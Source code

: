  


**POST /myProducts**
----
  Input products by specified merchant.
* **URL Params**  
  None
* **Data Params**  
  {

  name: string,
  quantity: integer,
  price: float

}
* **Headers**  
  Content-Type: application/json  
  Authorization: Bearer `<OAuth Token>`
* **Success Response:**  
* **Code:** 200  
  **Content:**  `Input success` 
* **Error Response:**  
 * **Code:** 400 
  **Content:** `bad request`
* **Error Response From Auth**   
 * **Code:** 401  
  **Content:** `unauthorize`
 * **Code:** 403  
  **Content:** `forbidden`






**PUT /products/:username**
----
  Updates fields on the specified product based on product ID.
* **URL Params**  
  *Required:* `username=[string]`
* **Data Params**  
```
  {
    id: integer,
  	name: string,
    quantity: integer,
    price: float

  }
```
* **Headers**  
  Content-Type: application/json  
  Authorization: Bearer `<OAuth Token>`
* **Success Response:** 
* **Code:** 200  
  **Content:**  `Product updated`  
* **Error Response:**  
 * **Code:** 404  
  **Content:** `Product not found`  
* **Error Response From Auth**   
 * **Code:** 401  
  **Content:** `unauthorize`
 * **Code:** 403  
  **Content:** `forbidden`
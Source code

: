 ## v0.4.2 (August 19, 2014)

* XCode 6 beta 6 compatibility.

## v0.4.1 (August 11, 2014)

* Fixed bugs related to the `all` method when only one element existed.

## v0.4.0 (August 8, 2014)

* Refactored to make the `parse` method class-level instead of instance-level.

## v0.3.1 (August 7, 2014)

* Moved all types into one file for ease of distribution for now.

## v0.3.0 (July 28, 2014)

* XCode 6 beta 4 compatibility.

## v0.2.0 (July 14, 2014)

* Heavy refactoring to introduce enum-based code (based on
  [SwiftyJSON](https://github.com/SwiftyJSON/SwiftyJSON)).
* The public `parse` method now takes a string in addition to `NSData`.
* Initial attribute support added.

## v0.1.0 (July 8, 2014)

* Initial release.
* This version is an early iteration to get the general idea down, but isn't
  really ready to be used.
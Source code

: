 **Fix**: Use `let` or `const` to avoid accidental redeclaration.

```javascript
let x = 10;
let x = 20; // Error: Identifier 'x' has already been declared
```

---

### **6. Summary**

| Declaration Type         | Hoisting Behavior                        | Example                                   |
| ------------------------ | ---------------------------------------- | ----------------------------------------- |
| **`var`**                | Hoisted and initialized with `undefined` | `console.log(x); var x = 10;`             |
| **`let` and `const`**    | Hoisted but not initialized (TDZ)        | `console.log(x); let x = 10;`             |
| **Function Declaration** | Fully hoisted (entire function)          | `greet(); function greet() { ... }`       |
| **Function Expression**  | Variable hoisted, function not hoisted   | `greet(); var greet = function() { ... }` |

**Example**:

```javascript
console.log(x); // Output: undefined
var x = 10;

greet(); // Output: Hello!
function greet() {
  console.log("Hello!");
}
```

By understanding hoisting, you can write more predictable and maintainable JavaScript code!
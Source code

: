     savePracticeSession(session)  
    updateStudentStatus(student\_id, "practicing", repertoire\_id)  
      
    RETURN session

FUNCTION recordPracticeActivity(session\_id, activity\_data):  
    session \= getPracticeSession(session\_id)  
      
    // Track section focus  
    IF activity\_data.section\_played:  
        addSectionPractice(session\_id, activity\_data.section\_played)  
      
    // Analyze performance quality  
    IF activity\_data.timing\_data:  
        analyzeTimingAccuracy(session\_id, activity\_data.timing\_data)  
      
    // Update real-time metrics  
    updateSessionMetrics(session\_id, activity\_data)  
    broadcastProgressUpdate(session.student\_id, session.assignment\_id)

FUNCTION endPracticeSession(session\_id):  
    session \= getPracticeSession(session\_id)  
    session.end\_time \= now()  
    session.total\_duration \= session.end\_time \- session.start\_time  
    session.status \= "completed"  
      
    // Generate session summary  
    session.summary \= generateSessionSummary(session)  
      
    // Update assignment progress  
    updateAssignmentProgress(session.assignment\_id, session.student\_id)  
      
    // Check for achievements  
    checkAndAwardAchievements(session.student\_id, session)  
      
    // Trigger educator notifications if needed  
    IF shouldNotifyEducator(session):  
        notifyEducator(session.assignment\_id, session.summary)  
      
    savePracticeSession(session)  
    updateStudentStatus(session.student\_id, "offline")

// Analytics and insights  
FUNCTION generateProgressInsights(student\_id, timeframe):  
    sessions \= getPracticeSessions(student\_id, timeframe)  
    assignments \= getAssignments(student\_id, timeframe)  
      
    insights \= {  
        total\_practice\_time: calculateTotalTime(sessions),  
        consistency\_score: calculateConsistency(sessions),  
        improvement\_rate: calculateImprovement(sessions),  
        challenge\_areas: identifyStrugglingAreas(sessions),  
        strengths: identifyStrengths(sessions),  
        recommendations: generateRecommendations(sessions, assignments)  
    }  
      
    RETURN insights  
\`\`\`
☆ ☆ ☆ ☆
◆ **Task objective**
Type the whole listing again, unaltered.

◆ **Answer to the problem**
Source code

:  


**POST /myProducts**
----
  Input products by specified merchant.
* **URL Params**  
  None
* **Data Params**  
  {

  name: string,
  quantity: integer,
  price: float

}
* **Headers**  
  Content-Type: application/json  
  Authorization: Bearer `<OAuth Token>`
* **Success Response:**  
* **Code:** 200  
  **Content:**  `Input success` 
* **Error Response:**  
 * **Code:** 400 
  **Content:** `bad request`
* **Error Response From Auth**   
 * **Code:** 401  
  **Content:** `unauthorize`
 * **Code:** 403  
  **Content:** `forbidden`






**PUT /products/:username**
----
  Updates fields on the specified product based on product ID.
* **URL Params**  
  *Required:* `username=[string]`
* **Data Params**  
```
  {
    id: integer,
  	name: string,
    quantity: integer,
    price: float

  }
```
* **Headers**  
  Content-Type: application/json  
  Authorization: Bearer `<OAuth Token>`
* **Success Response:** 
* **Code:** 200  
  **Content:**  `Product updated`  
* **Error Response:**  
 * **Code:** 404  
  **Content:** `Product not found`  
* **Error Response From Auth**   
 * **Code:** 401  
  **Content:** `unauthorize`
 * **Code:** 403  
  **Content:** `forbidden`
Source code

: ## v0.4.2 (August 19, 2014)

* XCode 6 beta 6 compatibility.

## v0.4.1 (August 11, 2014)

* Fixed bugs related to the `all` method when only one element existed.

## v0.4.0 (August 8, 2014)

* Refactored to make the `parse` method class-level instead of instance-level.

## v0.3.1 (August 7, 2014)

* Moved all types into one file for ease of distribution for now.

## v0.3.0 (July 28, 2014)

* XCode 6 beta 4 compatibility.

## v0.2.0 (July 14, 2014)

* Heavy refactoring to introduce enum-based code (based on
  [SwiftyJSON](https://github.com/SwiftyJSON/SwiftyJSON)).
* The public `parse` method now takes a string in addition to `NSData`.
* Initial attribute support added.

## v0.1.0 (July 8, 2014)

* Initial release.
* This version is an early iteration to get the general idea down, but isn't
  really ready to be used.
Source code

: **Fix**: Use `let` or `const` to avoid accidental redeclaration.

```javascript
let x = 10;
let x = 20; // Error: Identifier 'x' has already been declared
```

---

### **6. Summary**

| Declaration Type         | Hoisting Behavior                        | Example                                   |
| ------------------------ | ---------------------------------------- | ----------------------------------------- |
| **`var`**                | Hoisted and initialized with `undefined` | `console.log(x); var x = 10;`             |
| **`let` and `const`**    | Hoisted but not initialized (TDZ)        | `console.log(x); let x = 10;`             |
| **Function Declaration** | Fully hoisted (entire function)          | `greet(); function greet() { ... }`       |
| **Function Expression**  | Variable hoisted, function not hoisted   | `greet(); var greet = function() { ... }` |

**Example**:

```javascript
console.log(x); // Output: undefined
var x = 10;

greet(); // Output: Hello!
function greet() {
  console.log("Hello!");
}
```

By understanding hoisting, you can write more predictable and maintainable JavaScript code!
Source code

:     savePracticeSession(session)  
    updateStudentStatus(student\_id, "practicing", repertoire\_id)  
      
    RETURN session

FUNCTION recordPracticeActivity(session\_id, activity\_data):  
    session \= getPracticeSession(session\_id)  
      
    // Track section focus  
    IF activity\_data.section\_played:  
        addSectionPractice(session\_id, activity\_data.section\_played)  
      
    // Analyze performance quality  
    IF activity\_data.timing\_data:  
        analyzeTimingAccuracy(session\_id, activity\_data.timing\_data)  
      
    // Update real-time metrics  
    updateSessionMetrics(session\_id, activity\_data)  
    broadcastProgressUpdate(session.student\_id, session.assignment\_id)

FUNCTION endPracticeSession(session\_id):  
    session \= getPracticeSession(session\_id)  
    session.end\_time \= now()  
    session.total\_duration \= session.end\_time \- session.start\_time  
    session.status \= "completed"  
      
    // Generate session summary  
    session.summary \= generateSessionSummary(session)  
      
    // Update assignment progress  
    updateAssignmentProgress(session.assignment\_id, session.student\_id)  
      
    // Check for achievements  
    checkAndAwardAchievements(session.student\_id, session)  
      
    // Trigger educator notifications if needed  
    IF shouldNotifyEducator(session):  
        notifyEducator(session.assignment\_id, session.summary)  
      
    savePracticeSession(session)  
    updateStudentStatus(session.student\_id, "offline")

// Analytics and insights  
FUNCTION generateProgressInsights(student\_id, timeframe):  
    sessions \= getPracticeSessions(student\_id, timeframe)  
    assignments \= getAssignments(student\_id, timeframe)  
      
    insights \= {  
        total\_practice\_time: calculateTotalTime(sessions),  
        consistency\_score: calculateConsistency(sessions),  
        improvement\_rate: calculateImprovement(sessions),  
        challenge\_areas: identifyStrugglingAreas(sessions),  
        strengths: identifyStrengths(sessions),  
        recommendations: generateRecommendations(sessions, assignments)  
    }  
      
    RETURN insights  
\`\`\`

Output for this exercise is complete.